Collected data:
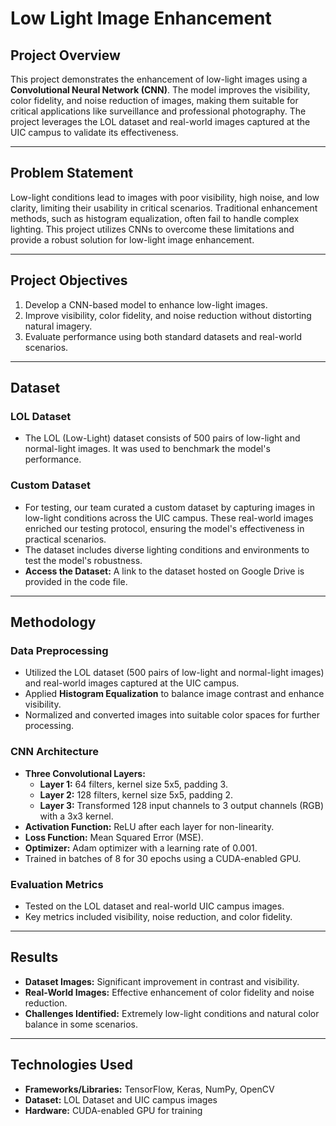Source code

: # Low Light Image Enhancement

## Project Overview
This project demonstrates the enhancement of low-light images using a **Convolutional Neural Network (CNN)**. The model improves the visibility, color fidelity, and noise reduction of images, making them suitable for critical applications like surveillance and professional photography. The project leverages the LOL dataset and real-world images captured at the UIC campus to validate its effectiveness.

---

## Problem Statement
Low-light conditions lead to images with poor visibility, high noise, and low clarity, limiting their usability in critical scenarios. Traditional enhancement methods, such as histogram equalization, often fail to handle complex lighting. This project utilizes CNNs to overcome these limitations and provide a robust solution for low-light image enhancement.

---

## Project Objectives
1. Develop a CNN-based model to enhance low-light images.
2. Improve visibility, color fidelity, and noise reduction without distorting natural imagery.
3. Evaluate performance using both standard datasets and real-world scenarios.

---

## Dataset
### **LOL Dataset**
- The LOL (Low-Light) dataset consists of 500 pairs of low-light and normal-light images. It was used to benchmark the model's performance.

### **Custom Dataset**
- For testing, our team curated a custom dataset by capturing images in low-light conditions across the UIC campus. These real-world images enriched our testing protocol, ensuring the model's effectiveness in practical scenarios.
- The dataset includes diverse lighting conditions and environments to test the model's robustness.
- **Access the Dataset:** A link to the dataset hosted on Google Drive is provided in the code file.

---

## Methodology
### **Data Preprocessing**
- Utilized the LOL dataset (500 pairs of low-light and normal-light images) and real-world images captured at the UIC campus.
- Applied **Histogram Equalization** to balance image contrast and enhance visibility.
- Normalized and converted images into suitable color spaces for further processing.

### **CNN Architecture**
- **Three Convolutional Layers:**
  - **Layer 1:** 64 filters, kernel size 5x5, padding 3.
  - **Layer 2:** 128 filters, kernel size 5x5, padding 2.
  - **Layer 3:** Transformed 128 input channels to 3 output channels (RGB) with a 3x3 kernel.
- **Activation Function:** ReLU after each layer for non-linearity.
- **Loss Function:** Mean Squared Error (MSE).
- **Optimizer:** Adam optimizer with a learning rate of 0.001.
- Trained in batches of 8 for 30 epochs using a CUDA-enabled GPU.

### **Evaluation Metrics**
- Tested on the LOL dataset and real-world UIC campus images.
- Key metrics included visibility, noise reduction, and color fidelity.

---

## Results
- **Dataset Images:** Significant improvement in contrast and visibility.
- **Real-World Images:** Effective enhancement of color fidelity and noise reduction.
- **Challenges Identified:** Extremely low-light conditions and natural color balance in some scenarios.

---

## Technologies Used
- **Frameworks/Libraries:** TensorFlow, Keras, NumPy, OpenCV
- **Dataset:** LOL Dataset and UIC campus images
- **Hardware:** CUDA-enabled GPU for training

---

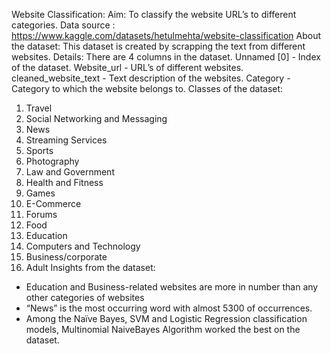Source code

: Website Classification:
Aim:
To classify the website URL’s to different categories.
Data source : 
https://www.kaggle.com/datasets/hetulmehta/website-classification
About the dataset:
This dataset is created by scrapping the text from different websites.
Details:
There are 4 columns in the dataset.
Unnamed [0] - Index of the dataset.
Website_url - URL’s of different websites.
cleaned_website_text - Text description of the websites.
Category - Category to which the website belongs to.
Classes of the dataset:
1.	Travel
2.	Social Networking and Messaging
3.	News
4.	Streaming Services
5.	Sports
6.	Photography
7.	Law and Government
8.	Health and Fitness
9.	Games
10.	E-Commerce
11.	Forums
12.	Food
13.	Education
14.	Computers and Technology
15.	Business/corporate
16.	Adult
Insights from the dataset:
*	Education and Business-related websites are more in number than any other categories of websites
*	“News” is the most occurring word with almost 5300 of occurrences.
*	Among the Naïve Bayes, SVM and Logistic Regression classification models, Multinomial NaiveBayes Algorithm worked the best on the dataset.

...

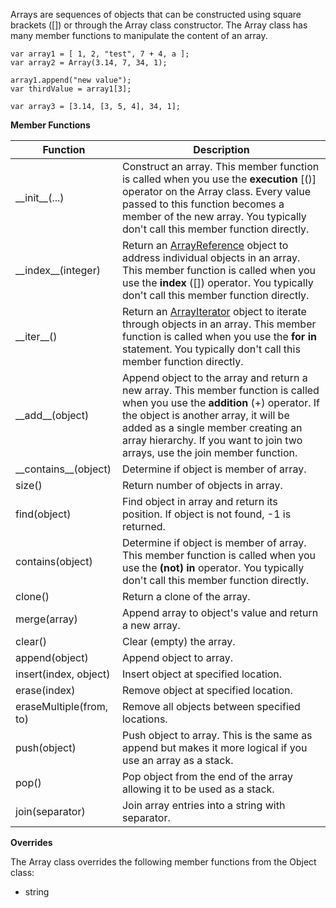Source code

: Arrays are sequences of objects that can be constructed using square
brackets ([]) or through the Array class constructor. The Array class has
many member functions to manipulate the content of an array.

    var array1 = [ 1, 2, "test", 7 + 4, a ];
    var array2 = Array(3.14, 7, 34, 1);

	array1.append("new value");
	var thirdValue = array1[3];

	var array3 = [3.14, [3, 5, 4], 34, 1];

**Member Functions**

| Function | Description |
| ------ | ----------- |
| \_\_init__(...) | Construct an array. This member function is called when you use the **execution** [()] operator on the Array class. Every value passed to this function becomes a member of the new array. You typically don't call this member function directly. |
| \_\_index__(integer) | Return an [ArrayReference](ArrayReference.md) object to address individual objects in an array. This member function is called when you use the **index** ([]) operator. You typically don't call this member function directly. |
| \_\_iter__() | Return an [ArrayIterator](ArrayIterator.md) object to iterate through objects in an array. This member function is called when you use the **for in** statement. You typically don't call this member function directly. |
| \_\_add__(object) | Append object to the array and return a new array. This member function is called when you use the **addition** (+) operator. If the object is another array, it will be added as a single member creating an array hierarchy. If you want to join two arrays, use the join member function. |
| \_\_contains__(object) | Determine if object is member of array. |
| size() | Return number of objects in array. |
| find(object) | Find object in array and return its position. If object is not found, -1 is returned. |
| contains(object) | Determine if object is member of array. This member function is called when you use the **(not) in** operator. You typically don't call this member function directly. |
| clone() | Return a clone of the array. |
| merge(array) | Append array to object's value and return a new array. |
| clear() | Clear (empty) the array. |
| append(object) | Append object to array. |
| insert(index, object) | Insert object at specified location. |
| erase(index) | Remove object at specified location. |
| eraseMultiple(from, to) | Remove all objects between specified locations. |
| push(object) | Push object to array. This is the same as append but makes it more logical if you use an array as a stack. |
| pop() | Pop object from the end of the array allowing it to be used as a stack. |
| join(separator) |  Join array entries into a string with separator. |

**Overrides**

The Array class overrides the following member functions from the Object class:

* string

WHAT IS NEEDED:
Once the line with "- Trained in" is found in the records above, print exactly that line and every line after it through the line with "- **Hardware:** CUDA-enabled GPU for training".

WRITTEN ANSWER:
- Trained in batches of 8 for 30 epochs using a CUDA-enabled GPU.

### **Evaluation Metrics**
- Tested on the LOL dataset and real-world UIC campus images.
- Key metrics included visibility, noise reduction, and color fidelity.

---

## Results
- **Dataset Images:** Significant improvement in contrast and visibility.
- **Real-World Images:** Effective enhancement of color fidelity and noise reduction.
- **Challenges Identified:** Extremely low-light conditions and natural color balance in some scenarios.

---

## Technologies Used
- **Frameworks/Libraries:** TensorFlow, Keras, NumPy, OpenCV
- **Dataset:** LOL Dataset and UIC campus images
- **Hardware:** CUDA-enabled GPU for training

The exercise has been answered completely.